Finding that member's house was the funniest thing ever. They are called the Kuwalis and they recently moved from Luwande (a group far away) to Blantyre. The wife is pretty hard of hearing so she talks really loud but is super adorable and charming. She wrote some vague directions down on a piece of paper and told us that we should just ask around to find their home because they are well known. Having no addresses can be a problem sometimes. We got to where the paper directed us and then began asking everyone we could if they knew the Kuwalis. The language barrier was cartoonish. People kept leading us to different houses and no one actually knew who we were talking about. Finally a woman knew them and took us to their tiny, crumbling house. Sister Kuwali was so excited to see us. She is very child-like. When we sat down on her floor and began to talk we kept asking her questions and she would answer something completely different. "Sister Kuwali, when were you baptized?" "Oh, I have one daughter and she stays in Zomba." She understands English well it's just the hearing issue. I sat there laughing with this Malawian woman who couldn't understand anything I said and it hit me again: I am a sister missionary in MALAWI. That's pretty cool. Of all the places in the world I am sitting on the floor of a tiny house in Blantyre with a half deaf woman talking about Jesus Christ. I am a blessed child.

Well, another happy thing is that almost everyone I talk to thinks I am fluent in Chichewa which is a vast overstatement but it's flattering. I know enough to get myself around and these people are impressed. "You've only been here 8 months??" Ha. I love these people.

Have a joyous week. Serve someone. It will make you happy!

Sister Proctor

Perfect Orchestrations

March 2, 2015

Me looking fine (please sense the sarcasm) on my 20th

I brought cake to district meeting (because we have the best district) to celebrate Elder Lemperle and my birthdays.

Agnes' second to last Sunday before she heads to the London South Mission.

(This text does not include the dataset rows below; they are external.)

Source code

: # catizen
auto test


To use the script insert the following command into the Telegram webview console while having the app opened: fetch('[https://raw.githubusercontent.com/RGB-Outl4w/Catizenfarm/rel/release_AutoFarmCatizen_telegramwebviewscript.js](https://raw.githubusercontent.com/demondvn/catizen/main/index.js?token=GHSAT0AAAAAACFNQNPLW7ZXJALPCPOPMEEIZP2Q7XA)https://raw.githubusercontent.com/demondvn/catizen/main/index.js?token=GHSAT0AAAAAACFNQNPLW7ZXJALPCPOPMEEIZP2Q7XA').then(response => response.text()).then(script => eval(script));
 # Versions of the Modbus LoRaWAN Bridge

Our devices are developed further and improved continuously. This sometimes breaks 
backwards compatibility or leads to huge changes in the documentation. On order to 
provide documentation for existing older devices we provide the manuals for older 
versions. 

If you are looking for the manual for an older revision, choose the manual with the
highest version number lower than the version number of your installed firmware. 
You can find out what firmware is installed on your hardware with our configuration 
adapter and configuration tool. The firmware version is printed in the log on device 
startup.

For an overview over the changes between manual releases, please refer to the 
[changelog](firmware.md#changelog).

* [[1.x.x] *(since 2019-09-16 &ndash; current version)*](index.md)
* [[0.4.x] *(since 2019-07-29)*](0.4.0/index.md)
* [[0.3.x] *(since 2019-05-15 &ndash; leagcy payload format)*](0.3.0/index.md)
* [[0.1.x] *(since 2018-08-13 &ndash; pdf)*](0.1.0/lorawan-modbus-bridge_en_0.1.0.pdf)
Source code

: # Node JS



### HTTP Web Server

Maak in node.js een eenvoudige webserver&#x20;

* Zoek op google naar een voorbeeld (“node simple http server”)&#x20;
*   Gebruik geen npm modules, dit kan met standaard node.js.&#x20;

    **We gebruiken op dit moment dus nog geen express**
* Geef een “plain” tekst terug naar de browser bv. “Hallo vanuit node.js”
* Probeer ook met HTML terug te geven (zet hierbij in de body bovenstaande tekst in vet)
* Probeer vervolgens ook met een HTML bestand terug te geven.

I love this girl too much.
An awkward selfie

The Chirwa family--my Malawian family. These people are too good. 

Darling Family,

Have I mentioned that I love being a missionary? I remember as I wrote my farewell talk the the theme "perfect orchestrations" emerged--little did I know I had discovered the theme for my entire mission. There were so many moments this week where divine intervention was so obvious I couldn't help but smile and think, "Oh, Heavenly Father, you are too good."

First of all, the rest of my birthday was grand. Sister Dlamini and I took a bus to a market outside of Blantyre called Limbe and I think the men were all informed it was a special day because they were all saying really funny things to me. As we were getting on the bus to go back to Blantyre this guy yelled, "You look like a thousand!" and the whole bus, including myself, started laughing. These Malawians are too funny. My companion told another guy that it was my birthday and he gave me a little angel made out of white beads. We laughed because Agnes always calls me the "white angel". So yeah, my 20th was a success.

District meeting was powerful. We have a couple new Elders in the district and we've all mutually agreed we are the best district in the mission. We might be biased but whatever. We also may only be 1/11,000 of the missionaries in the entire world but we are making a difference for the people we come in contact with. We talked about the importance of the Spirit in conversion and I had a sort of obvious yet important realization--the Spirit is all that matters. Sometimes it's easy to get down on myself for forgetting little things or not being perfect but if I am remember every little thing and not bringing the Spirit then I can't do anything. The Spirit is what will change and convert people. Yes, the other things are good to remember but if I forget and I bring the Spirit, all is well. The Spirit is the real missionary.

We had a few days this week where we felt like children wandering in the wilderness. One day it was hot and appointments were cancelled and I was praying for guidance from the Spirit but it didn't feel like any specific guidance was coming. Then we knocked on a door. It took a while for someone to come and we were about to move on to the next house but finally the door opened and we found a thin woman peering out at us. We didn't even tell her we were missionaries before she invited us to come in. When we sat down and began to introduce ourselves as missionaries and how we share the restored gospel she just started weeping. When she pulled herself together she told us she had just been on her knees pleading with God to help her and we knocked at the door mid-prayer. I knew that we had been directed to her. We went again yesterday to meet with her, Mercy, and her husband, Bruno, and it was just a sweet lesson. It's worth wandering in the wilderness to have moments like these.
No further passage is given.